▸ **Dataset entries**:
:::::
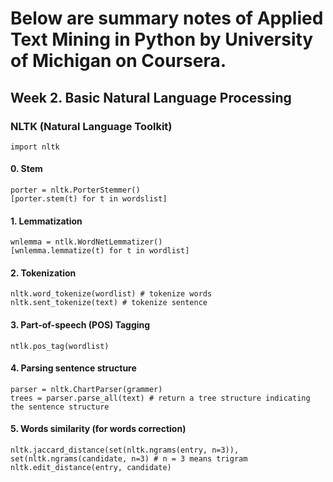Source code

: # Below are summary notes of Applied Text Mining in Python by University of Michigan on Coursera.
## Week 2. Basic Natural Language Processing
### NLTK (Natural Language Toolkit)

    import nltk
    
#### 0. Stem

    porter = nltk.PorterStemmer()
    [porter.stem(t) for t in wordslist]
  
#### 1. Lemmatization

    wnlemma = ntlk.WordNetLemmatizer()
    [wnlemma.lemmatize(t) for t in wordlist]
  
#### 2. Tokenization

    nltk.word_tokenize(wordlist) # tokenize words
    nltk.sent_tokenize(text) # tokenize sentence
  
#### 3. Part-of-speech (POS) Tagging

    ntlk.pos_tag(wordlist)

#### 4. Parsing sentence structure

    parser = nltk.ChartParser(grammer)
    trees = parser.parse_all(text) # return a tree structure indicating the sentence structure
  
#### 5. Words similarity (for words correction)

    nltk.jaccard_distance(set(nltk.ngrams(entry, n=3)), set(nltk.ngrams(candidate, n=3) # n = 3 means trigram
    nltk.edit_distance(entry, candidate)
:::::
▸ **Requirement**: Work out how many lines in the data hold the word "structure"; reply with the number alone.

▸ **Reply**: 2